24 is a Slovak news channel owned and operated by STVR, Slovakia's state-funded public broadcaster.

==History==
The channel was created in response to RTVS's allegations in being the last among the Slovak media outlets to cover the start of the Russian invasion of Ukraine, putting its role as a public institution in jeopardy. The commercial channels (Markíza, Joj and TA3) were the first to cover the outbreak of the war, at 6am, while RTVS's channels only covered at around 7:30am. By 6pm, Jednotka was not airing rolling news of the conflict, without adding a mere text bar to deliver basic information. This prompted the corporation to announce over the weekend that 24 would start broadcasts on 28 February, and would become the second Slovak news channel, pushing its launch less than two years in advance, as it was initially scheduled for autumn 2023.

The channel started broadcasting at 6am on 28 February 2022, using Trojka's channel capacity, initially for a two-week period.

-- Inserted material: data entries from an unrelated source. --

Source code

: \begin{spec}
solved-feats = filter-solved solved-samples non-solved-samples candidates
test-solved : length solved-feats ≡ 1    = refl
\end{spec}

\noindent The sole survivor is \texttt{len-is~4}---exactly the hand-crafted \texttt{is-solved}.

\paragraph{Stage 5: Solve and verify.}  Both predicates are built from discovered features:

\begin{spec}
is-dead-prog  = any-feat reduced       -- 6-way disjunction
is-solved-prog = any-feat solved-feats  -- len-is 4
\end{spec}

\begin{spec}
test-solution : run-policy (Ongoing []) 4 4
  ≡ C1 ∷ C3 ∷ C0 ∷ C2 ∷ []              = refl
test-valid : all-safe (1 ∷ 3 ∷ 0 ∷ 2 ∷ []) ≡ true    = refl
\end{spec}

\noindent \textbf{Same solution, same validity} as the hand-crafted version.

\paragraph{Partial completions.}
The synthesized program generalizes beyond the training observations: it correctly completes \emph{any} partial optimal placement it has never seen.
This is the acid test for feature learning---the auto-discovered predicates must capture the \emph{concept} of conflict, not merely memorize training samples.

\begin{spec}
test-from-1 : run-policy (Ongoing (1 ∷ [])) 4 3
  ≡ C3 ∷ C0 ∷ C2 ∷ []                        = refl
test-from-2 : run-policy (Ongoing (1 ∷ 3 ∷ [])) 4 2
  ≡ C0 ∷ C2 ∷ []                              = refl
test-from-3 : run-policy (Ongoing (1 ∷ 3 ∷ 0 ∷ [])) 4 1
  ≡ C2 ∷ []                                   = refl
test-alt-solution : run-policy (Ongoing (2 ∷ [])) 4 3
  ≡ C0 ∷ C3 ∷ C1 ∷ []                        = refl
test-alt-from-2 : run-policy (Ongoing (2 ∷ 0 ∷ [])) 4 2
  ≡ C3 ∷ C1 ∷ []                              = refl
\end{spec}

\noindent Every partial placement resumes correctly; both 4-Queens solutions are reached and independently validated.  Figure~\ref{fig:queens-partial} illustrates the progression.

Given that the launch was hurried as a result of the war, it did not prepare its own graphics due to lack of time. The classic Jednotka newscasts (7:30am, 12pm, 4pm and 7pm) were shown in simulcast with the main channel; content also included Dvojka's newscasts in minority languages, including the Hungarian service. However, due to the development of the war, RTVS changed its plans and made 24 definitive, becoming its fifth channel, enabling Trojka to resume its normal operations. For this end, a permanent license was requested in late March. This development also influenced Joj to launch its Joj 24 channel, which had its trademark registered in 2017. With Trojka's closure on 1 December 2022, it became the third channel.